> What needs to be done: Copy out each line of the data below in which "annotation" appears.

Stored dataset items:
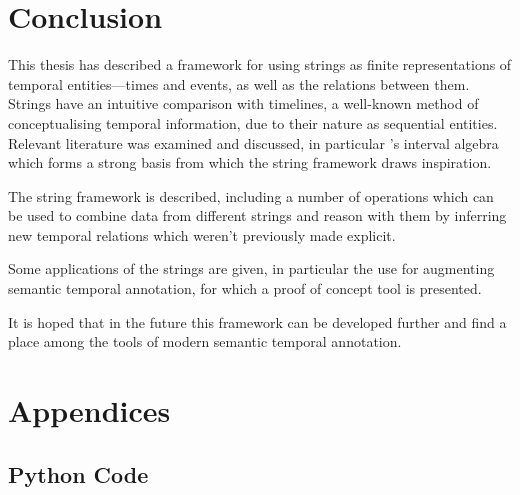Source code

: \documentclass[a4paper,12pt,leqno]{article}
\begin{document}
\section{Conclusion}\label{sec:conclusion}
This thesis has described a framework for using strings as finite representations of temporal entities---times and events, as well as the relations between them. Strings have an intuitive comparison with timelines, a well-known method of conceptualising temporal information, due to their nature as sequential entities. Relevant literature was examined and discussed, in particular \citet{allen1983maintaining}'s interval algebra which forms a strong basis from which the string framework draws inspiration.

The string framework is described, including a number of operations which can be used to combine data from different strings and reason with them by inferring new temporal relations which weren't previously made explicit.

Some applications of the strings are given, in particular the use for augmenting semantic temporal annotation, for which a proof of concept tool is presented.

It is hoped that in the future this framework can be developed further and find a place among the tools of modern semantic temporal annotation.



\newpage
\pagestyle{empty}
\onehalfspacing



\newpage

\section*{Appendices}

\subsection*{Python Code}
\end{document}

--

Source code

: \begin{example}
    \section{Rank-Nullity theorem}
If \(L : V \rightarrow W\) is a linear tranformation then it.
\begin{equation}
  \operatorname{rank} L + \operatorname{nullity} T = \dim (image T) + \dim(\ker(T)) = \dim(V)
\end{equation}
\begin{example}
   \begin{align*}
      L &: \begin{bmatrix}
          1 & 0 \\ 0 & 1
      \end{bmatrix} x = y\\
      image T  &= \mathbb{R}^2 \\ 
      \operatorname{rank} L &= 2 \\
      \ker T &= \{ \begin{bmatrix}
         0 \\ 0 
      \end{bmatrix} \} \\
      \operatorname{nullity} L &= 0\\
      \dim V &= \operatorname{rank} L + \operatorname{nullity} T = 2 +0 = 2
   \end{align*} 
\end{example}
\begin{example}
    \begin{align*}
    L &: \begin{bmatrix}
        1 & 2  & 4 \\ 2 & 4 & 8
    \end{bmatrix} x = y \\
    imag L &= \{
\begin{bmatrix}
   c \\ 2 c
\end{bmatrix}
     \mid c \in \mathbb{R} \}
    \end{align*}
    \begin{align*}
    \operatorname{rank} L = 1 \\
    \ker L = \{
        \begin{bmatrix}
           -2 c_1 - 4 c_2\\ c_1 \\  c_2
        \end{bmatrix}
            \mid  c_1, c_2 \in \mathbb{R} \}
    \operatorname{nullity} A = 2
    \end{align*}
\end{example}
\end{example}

> Answer to this exercise:
Some applications of the strings are given, in particular the use for augmenting semantic temporal annotation, for which a proof of concept tool is presented.
It is hoped that in the future this framework can be developed further and find a place among the tools of modern semantic temporal annotation.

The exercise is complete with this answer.